Yasuhiko NAKANO Hironori YAHAGI Yoshiyuki OKADA Shigeru YOSHIDA
We developed a simple, practical, adaptive data compression algorithm of the LZ78 class. According to the Lempel-Ziv greedy parsing, a string boundary is not related to the statistical history modeled by finite-state sources. We have already reported an algorithm classifying data into subdictionaries (CSD), which uses multiple subdictionaries and conditions the current string by using the previous one to obtain a higher compression ratio. In this paper, we present a practical implementation of this method suitable for any kinds of data, and show that CSD is more efficient than the LZC which is the method used by the program compress available on UNIX systems. The CSD compression performance was about 10% better than that of LZC with the practical dictionary size, an 8k-entry dictionary when the test data was from the Calgary Compression Corpus. With hashing, the CSD processing speed became as fast as that of LZC, although the CSD algorithm was more complicated than LZC.
This paper's main objective is to clearly describe the construction of a universal code for minimizing Davisson's minimax redundancy in a range where the true model and stochastic parameters are unknown.

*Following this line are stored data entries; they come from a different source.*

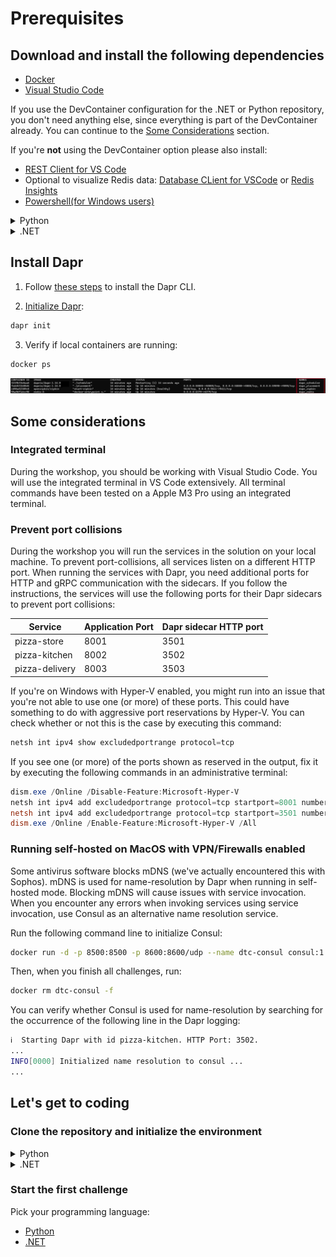 # Prerequisites

## Download and install the following dependencies

- [Docker](https://docs.docker.com/engine/install/)
- [Visual Studio Code](https://code.visualstudio.com/download)

If you use the DevContainer configuration for the .NET or Python repository, you don't need anything else, since everything is part of the DevContainer already. You can continue to the [Some Considerations](#some-considerations) section.

If you're **not** using the DevContainer option please also install:

- [REST Client for VS Code](https://marketplace.visualstudio.com/items?itemName=humao.rest-client)
- Optional to visualize Redis data: [Database CLient for VSCode](https://marketplace.visualstudio.com/items?itemName=cweijan.vscode-database-client2) or [Redis Insights](https://redis.io/insight/) 
- [Powershell(for Windows users)](https://learn.microsoft.com/en-us/powershell/scripting/install/installing-powershell-on-windows?view=powershell-7.4)

<details>

<summary>Python</summary>

- [Python 3](https://www.python.org/downloads/)
- [Python Extension for Visual Studio Code](https://marketplace.visualstudio.com/items?itemName=ms-python.python)

</details>

<details>

<summary>.NET</summary>

- [dotnet 8.0](https://dotnet.microsoft.com/download/dotnet/8.0)
- [C# Extension for Visual Studio Code](https://marketplace.visualstudio.com/items?itemName=ms-dotnettools.csharp)

</details>

## Install Dapr

1. Follow [these steps](https://docs.dapr.io/getting-started/install-dapr-cli/) to install the Dapr CLI.

2. [Initialize Dapr](https://docs.dapr.io/getting-started/install-dapr-cli/):

```bash
dapr init
```

3. Verify if local containers are running:

```bash
docker ps
```

![containers](./../imgs/docker-ps.png)

## Some considerations

### Integrated terminal 

During the workshop, you should be working with Visual Studio Code. You will use the integrated terminal in VS Code extensively. All terminal commands have been tested on a Apple M3 Pro using an integrated terminal.

### Prevent port collisions

During the workshop you will run the services in the solution on your local machine. To prevent port-collisions, all services listen on a different HTTP port. When running the services with Dapr, you need additional ports for HTTP and gRPC communication with the sidecars. If you follow the instructions, the services will use the following ports for their Dapr sidecars to prevent port collisions:

| Service                    | Application Port | Dapr sidecar HTTP port  |
|----------------------------|------------------|------------------------|
| pizza-store      | 8001             | 3501                   |
| pizza-kitchen      | 8002             | 3502                  |
| pizza-delivery | 8003             | 3503               |

If you're on Windows with Hyper-V enabled, you might run into an issue that you're not able to use one (or more) of these ports. This could have something to do with aggressive port reservations by Hyper-V. You can check whether or not this is the case by executing this command:

```powershell
netsh int ipv4 show excludedportrange protocol=tcp
```

If you see one (or more) of the ports shown as reserved in the output, fix it by executing the following commands in an administrative terminal:

```powershell
dism.exe /Online /Disable-Feature:Microsoft-Hyper-V
netsh int ipv4 add excludedportrange protocol=tcp startport=8001 numberofports=3
netsh int ipv4 add excludedportrange protocol=tcp startport=3501 numberofports=3
dism.exe /Online /Enable-Feature:Microsoft-Hyper-V /All
```

### Running self-hosted on MacOS with VPN/Firewalls enabled

Some antivirus software blocks mDNS (we've actually encountered this with Sophos). mDNS is used for name-resolution by Dapr when running in self-hosted mode. Blocking mDNS will cause issues with service invocation. When you encounter any errors when invoking services using service invocation, use Consul as an alternative name resolution service.

Run the following command line to initialize Consul:

```bash
docker run -d -p 8500:8500 -p 8600:8600/udp --name dtc-consul consul:1.15 agent -dev -client '0.0.0.0'
```

Then, when you finish all challenges, run:

```bash
docker rm dtc-consul -f
```

You can verify whether Consul is used for name-resolution by searching for the occurrence of the following line in the Dapr logging:

```bash
ℹ️  Starting Dapr with id pizza-kitchen. HTTP Port: 3502.
...
INFO[0000] Initialized name resolution to consul ...
...
```

## Let's get to coding

### Clone the repository and initialize the environment

<details>
  
<summary>Python</summary>

On your terminal, run:

```bash
git clone https://github.com/diagrid-labs/dapr-workshop-python.git
cd dapr-workshop-python
```

Open the `dapr-workshop-python` folder in VSCode. If you want to use the devcontainer option, select _Open in Container_ when VSCode shows this message.

If you're not using the devcontainer, install `virtualenv` first:

```bash
pip install virtualenv
```

Initialize the virtual environment on your local machine or in the devcontainer:

```bash
python -m venv env
source env/bin/activate
```

</details>

<details>
  
<summary>.NET</summary>

On your terminal, run:

```bash
git clone https://github.com/diagrid-labs/dapr-workshop-csharp.git
cd dapr-worksop-csharp
```

Open the `dapr-workshop-csharp` folder in VSCode. If you want to use the devcontainer option, select _Open in Container_ when VSCode shows this message.

</details>

### Start the first challenge

Pick your programming language:

- [Python](/docs/challenge-1/python.md)
- [.NET](/docs/challenge-1/dotnet.md)
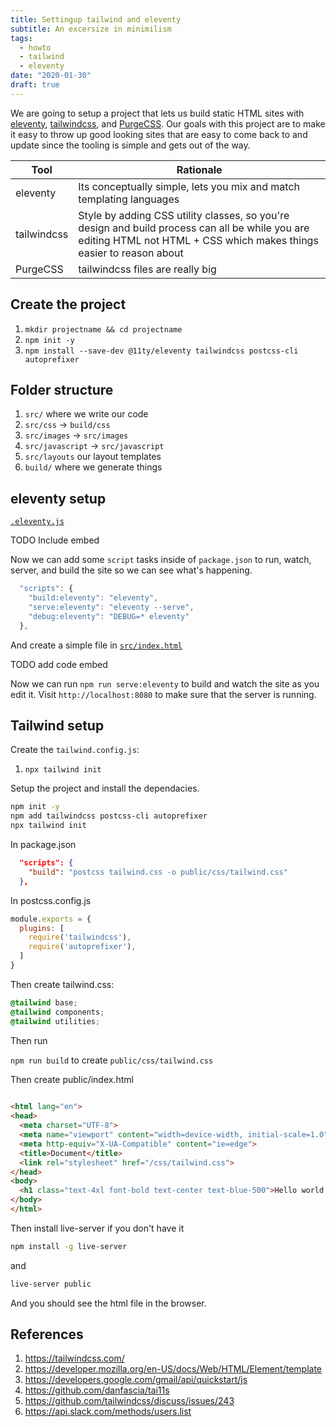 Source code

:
 ```yaml
---
title: Settingup tailwind and eleventy
subtitle: An excersize in minimilism
tags:
  - howto
  - tailwind
  - eleventy
date: "2020-01-30"
draft: true
---
```


We are going to setup a project that lets us build static HTML sites with [eleventy](https://www.11ty.dev/), [tailwindcss](https://tailwindcss.com/), and [PurgeCSS](https://purgecss.com/). Our goals with this project are to make it easy to throw up good looking sites that are easy to come back to and update since the tooling is simple and gets out of the way.


| Tool | Rationale |
| ---- | --------- |
| eleventy | Its conceptually simple, lets you mix and match templating languages |
| tailwindcss | Style by adding CSS utility classes, so you're design and build process can all be while you are editing HTML not HTML + CSS which makes things easier to reason about |
| PurgeCSS | tailwindcss files are really big |

## Create the project

1. `mkdir projectname && cd projectname`
2. `npm init -y`
3. `npm install --save-dev @11ty/eleventy tailwindcss postcss-cli autoprefixer`

## Folder structure

1. `src/` where we write our code
2. `src/css` -> `build/css`
3. `src/images` -> `src/images`
4. `src/javascript` -> `src/javascript`
5. `src/layouts` our layout templates
6. `build/` where we generate things

## eleventy setup

[`.eleventy.js`](./.eleventy.js)

TODO Include embed

Now we can add some `script` tasks inside of `package.json` to run, watch, server, and build the site so we can see what's happening.

```js
  "scripts": {
    "build:eleventy": "eleventy",
    "serve:eleventy": "eleventy --serve",
    "debug:eleventy": "DEBUG=* eleventy"
  },
```

And create a simple file in [`src/index.html`](`src/index.html`)

TODO add code embed

Now we can run `npm run serve:eleventy` to build and watch the site as you edit it. Visit `http://localhost:8080` to make sure that the server is running.


## Tailwind setup

Create the `tailwind.config.js`:

1. `npx tailwind init`


Setup the project and install the dependacies.

```bash
npm init -y
npm add tailwindcss postcss-cli autoprefixer 
npx tailwind init
```

In package.json
```json
  "scripts": {
    "build": "postcss tailwind.css -o public/css/tailwind.css"
  },
```

In postcss.config.js

```javascript
module.exports = {
  plugins: [
    require('tailwindcss'),
    require('autoprefixer'),
  ]
}
```

Then create tailwind.css:

```css
@tailwind base;
@tailwind components;
@tailwind utilities;
```

Then run

`npm run build` to create `public/css/tailwind.css`

Then create public/index.html

```html
 
<html lang="en">
<head>
  <meta charset="UTF-8">
  <meta name="viewport" content="width=device-width, initial-scale=1.0">
  <meta http-equiv="X-UA-Compatible" content="ie=edge">
  <title>Document</title>
  <link rel="stylesheet" href="/css/tailwind.css">
</head>
<body>
  <h1 class="text-4xl font-bold text-center text-blue-500">Hello world!</h1>
</body>
</html>
```

Then install live-server if you don't have it

```bash
npm install -g live-server
```
and

```bash
live-server public
```

And you should see the html file in the browser.


## References

1. https://tailwindcss.com/
1. https://developer.mozilla.org/en-US/docs/Web/HTML/Element/template
1. https://developers.google.com/gmail/api/quickstart/js
1. https://github.com/danfascia/tai11s
1. https://github.com/tailwindcss/discuss/issues/243
1. https://api.slack.com/methods/users.list
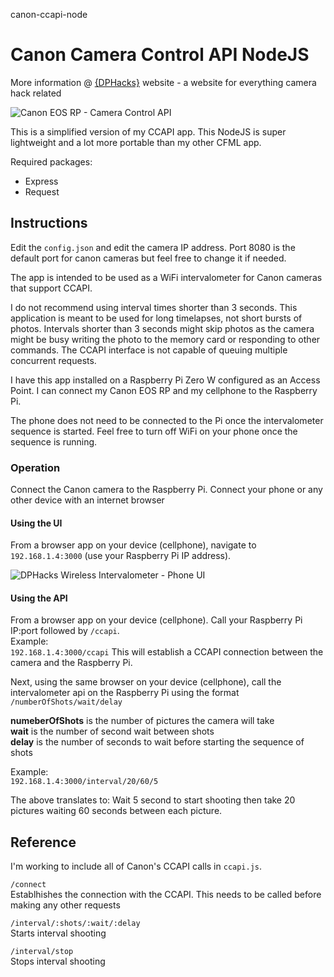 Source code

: canon-ccapi-node
# Canon Camera Control API NodeJS

More information @ [{DPHacks}](https://dphacks.com/how-to-canon-camera-control-api-ccapi/) website - a website for everything camera hack related

![Canon EOS RP - Camera Control API](https://i0.wp.com/dphacks.com/wp-content/uploads/2019/04/Canon-CCAPI-EOS-RP_1.jpg?resize=768%2C512&ssl=1 "Canon EOS RP - CCAPI")

This is a simplified version of my CCAPI app. This NodeJS is super lightweight and a lot more portable than my other CFML app.

Required packages:
- Express
- Request

## Instructions

Edit the ```config.json``` and edit the camera IP address. Port 8080 is the default port for canon cameras but feel free to change it if needed.

The app is intended to be used as a WiFi intervalometer for Canon cameras that support CCAPI.

I do not recommend using interval times shorter than 3 seconds. This application is meant to be used for long timelapses, not short bursts of photos. Intervals shorter than 3 seconds might skip photos as the camera might be busy writing the photo to the memory card or responding to other commands. The CCAPI interface is not capable of queuing multiple concurrent requests.

I have this app installed on a Raspberry Pi Zero W configured as an Access Point. I can connect my Canon EOS RP and my cellphone to the Raspberry Pi.

The phone does not need to be connected to the Pi once the intervalometer sequence is started. Feel free to turn off WiFi on your phone once the sequence is running.

### Operation

Connect the Canon camera to the Raspberry Pi.
Connect your phone or any other device with an internet browser

#### Using the UI

From a browser app on your device (cellphone), navigate to ```192.168.1.4:3000``` (use your Raspberry Pi IP address).

![DPHacks Wireless Intervalometer - Phone UI](https://dphacks.com/wp-content/uploads/2019/04/CCAPI-Phone-Intervalometer-Timelapse-576x1024.png "DPHacks Wireless Intervalometer - Phone UI")


#### Using the API

From a browser app on your device (cellphone). Call your Raspberry Pi IP:port followed by ```/ccapi```.\
Example:\
```192.168.1.4:3000/ccapi```
This will establish a CCAPI connection between the camera and the Raspberry Pi.

Next, using the same browser on your device (cellphone), call the intervalometer api on the Raspberry Pi using the format ```/numberOfShots/wait/delay```

**numeberOfShots** is the number of pictures the camera will take\
**wait** is the number of second wait between shots\
**delay** is the number of seconds to wait before starting the sequence of shots

Example:\
```192.168.1.4:3000/interval/20/60/5```

The above translates to: Wait 5 second to start shooting then take 20 pictures waiting 60 seconds between each picture.

## Reference

I'm working to include all of Canon's CCAPI calls in ```ccapi.js```.

```/connect```\
Establhishes the connection with the CCAPI. This needs to be called before making any other requests

```/interval/:shots/:wait/:delay```\
Starts interval shooting

```/interval/stop```\
Stops interval shooting
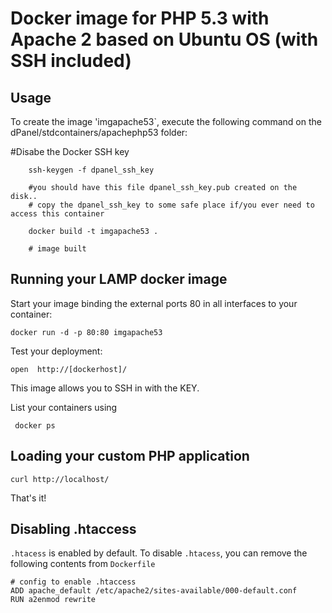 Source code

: Docker image for PHP 5.3 with Apache 2 based on Ubuntu OS (with SSH included)
=================


Usage
-----

To create the image  'imgapache53`, execute the following command on the dPanel/stdcontainers/apachephp53 folder:


#Disabe the Docker SSH key 
```
	ssh-keygen -f dpanel_ssh_key
	
	#you should have this file dpanel_ssh_key.pub created on the disk.. 
	# copy the dpanel_ssh_key to some safe place if/you ever need to access this container 
	
	docker build -t imgapache53 .
	
	# image built
```	

Running your LAMP docker image
------------------------------

Start your image binding the external ports 80 in all interfaces to your container:

	docker run -d -p 80:80 imgapache53

Test your deployment:

	open  http://[dockerhost]/

This image allows you to SSH in with the KEY.

List your containers using 
```
 docker ps
```


Loading your custom PHP application
-----------------------------------

	curl http://localhost/

That's it!


Disabling .htaccess
--------------------

`.htacess` is enabled by default. To disable `.htacess`, you can remove the following contents from `Dockerfile`

	# config to enable .htaccess
    ADD apache_default /etc/apache2/sites-available/000-default.conf
    RUN a2enmod rewrite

Minimax redundancy is defined as the maximum difference between the expected persymbol code length and the per-symbol source entropy in the source range. A universal coding scheme is here formulated in terms of the weight function, i.e., a method is presented for determining a weight function which minimizes the minimax redundancy even when the true model is unknown. It is subsequently shown that the minimax redundancy achieved through the presented coding method is upper-bounded by the minimax redundancy of Rissanen's semi-predictive coding method.